Was tun als Mutter, wenn man um die Gefahren weiß, die einem an diesem jenseitigen und doch nicht ganz jenseitigen Ort drohen? Was tun, wenn viele der Menschen dort sich gerne „Visa“ unter den Nagel reißen von solchen, die eine hohe Wahrscheinlichkeit besitzen, diesen riesigen Warteraum durch jene Tür zu verlassen, die wieder in die Welt der Lebenden führt und nicht ein Schiff besteigen zu müssen, dass seine Fracht hinter den Horizont bringt.

 

Und angesichts dessen, dass bei einer Operation das Herz ihres Kindes für einige Minuten angehalten werden muss.

 

Ist der neue Roman von Lars Kepler bis dahin eine Umsetzung dessen, was an vielen Nahtoderfahrungen bekannt ist, dies aber in ganz eigener Form (es hat schon seinen Grund, warum dieser ferne Ort so „chinesisch“ wirkt und die Erklärung im Buch hat durchaus Tiefe), folgt der zweite Teil nicht unbekannten Thriller-Elementen von Gefahr, Bedrohung, Kampf, vom Zusammenfinden einer sehr ungleichen Gruppe, die sich enorm ihrer Haut wehren werden muss. Auf der hektischen, rasanten Suche nach einem Ausgang, einem Versteck, einem Ausweg.

 

Ereignisse, die Spannung erzeugen, die in hoher Geschwindigkeit dann erzählt werden und ein Hintergrund, der zwar fantastisch ausgeschmückt wirkt, aber durchaus beinhart in der Realität des Romans verankert ist.
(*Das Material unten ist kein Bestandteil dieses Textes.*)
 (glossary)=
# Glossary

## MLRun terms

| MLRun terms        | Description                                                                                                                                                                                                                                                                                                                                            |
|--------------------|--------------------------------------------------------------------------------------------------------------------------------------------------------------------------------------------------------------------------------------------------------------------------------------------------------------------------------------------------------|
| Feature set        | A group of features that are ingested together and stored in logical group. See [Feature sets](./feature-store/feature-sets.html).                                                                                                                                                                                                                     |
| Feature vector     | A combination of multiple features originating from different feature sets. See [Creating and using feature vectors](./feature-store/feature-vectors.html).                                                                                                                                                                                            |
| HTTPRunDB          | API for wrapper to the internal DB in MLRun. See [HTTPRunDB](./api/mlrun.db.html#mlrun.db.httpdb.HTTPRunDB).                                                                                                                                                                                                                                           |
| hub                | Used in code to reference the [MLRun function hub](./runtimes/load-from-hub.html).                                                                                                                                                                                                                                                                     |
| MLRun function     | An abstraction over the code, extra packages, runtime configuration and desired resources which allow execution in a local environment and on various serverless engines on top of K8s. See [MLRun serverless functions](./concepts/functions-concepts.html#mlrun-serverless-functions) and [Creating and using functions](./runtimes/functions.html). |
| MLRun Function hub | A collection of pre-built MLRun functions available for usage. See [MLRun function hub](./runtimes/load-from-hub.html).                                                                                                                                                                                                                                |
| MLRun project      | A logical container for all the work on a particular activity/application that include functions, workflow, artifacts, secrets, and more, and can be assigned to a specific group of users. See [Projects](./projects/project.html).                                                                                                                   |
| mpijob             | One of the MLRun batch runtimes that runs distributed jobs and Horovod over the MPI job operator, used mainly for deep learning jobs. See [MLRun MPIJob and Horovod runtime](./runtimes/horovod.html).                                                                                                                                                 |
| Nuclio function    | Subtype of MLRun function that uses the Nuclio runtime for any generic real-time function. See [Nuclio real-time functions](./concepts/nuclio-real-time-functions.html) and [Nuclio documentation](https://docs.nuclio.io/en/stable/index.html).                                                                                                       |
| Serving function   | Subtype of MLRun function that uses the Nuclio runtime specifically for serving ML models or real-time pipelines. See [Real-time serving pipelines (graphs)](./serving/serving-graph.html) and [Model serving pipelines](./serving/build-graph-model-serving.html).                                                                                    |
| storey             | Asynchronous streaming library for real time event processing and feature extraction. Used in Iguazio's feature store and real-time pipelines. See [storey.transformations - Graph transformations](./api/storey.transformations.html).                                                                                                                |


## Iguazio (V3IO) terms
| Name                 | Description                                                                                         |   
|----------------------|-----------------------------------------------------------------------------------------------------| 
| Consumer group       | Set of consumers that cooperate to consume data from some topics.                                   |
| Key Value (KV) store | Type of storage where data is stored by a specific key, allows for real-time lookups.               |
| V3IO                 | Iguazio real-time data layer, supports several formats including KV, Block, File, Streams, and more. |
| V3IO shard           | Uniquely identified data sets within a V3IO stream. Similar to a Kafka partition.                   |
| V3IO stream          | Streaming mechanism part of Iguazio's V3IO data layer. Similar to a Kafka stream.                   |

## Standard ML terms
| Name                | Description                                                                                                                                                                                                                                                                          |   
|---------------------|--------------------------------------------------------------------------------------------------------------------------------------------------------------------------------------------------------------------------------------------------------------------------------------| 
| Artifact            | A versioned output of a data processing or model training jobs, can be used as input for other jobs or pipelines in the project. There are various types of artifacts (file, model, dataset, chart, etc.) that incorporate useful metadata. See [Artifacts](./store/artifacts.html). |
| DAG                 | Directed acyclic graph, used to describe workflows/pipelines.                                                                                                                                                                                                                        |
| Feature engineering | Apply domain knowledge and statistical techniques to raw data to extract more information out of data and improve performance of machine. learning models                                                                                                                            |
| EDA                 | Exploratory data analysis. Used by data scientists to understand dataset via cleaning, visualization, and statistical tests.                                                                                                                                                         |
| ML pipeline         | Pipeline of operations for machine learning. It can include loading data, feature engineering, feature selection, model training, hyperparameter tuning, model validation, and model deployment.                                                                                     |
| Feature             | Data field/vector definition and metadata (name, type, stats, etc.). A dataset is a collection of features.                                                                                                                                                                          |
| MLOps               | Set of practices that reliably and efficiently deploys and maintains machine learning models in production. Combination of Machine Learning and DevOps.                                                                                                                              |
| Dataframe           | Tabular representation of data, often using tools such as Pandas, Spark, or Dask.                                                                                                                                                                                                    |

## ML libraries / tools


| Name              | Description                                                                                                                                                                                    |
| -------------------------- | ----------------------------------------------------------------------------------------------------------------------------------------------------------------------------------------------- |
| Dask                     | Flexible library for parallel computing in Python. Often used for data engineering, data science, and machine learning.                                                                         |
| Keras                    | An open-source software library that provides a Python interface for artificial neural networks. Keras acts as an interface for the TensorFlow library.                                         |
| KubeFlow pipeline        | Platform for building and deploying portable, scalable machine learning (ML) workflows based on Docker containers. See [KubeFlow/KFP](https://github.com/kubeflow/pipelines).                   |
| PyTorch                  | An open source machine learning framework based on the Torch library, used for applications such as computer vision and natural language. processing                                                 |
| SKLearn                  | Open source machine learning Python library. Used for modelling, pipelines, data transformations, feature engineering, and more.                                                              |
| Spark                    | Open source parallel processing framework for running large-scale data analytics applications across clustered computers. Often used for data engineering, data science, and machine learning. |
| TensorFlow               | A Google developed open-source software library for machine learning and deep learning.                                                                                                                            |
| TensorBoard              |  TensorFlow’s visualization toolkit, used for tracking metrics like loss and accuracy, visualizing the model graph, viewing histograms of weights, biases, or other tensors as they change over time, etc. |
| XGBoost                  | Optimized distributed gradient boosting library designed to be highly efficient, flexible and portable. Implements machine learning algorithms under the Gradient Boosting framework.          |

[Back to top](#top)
In sich logisch sind die Vorgänge in diesem „Hafen“ und nur mit „menschlichen Kräften“ ausgestattet gilt es, dort um das Überleben der Person in der Welt der Lebenden zu kämpfen.

 

 

Was sich insgesamt interessant, teilweise sehr spannend und durchweg unterhaltsam liest. Und eine besondere, andere Atmosphäre verströmt, als es „normale“ Thriller in der Regel bieten.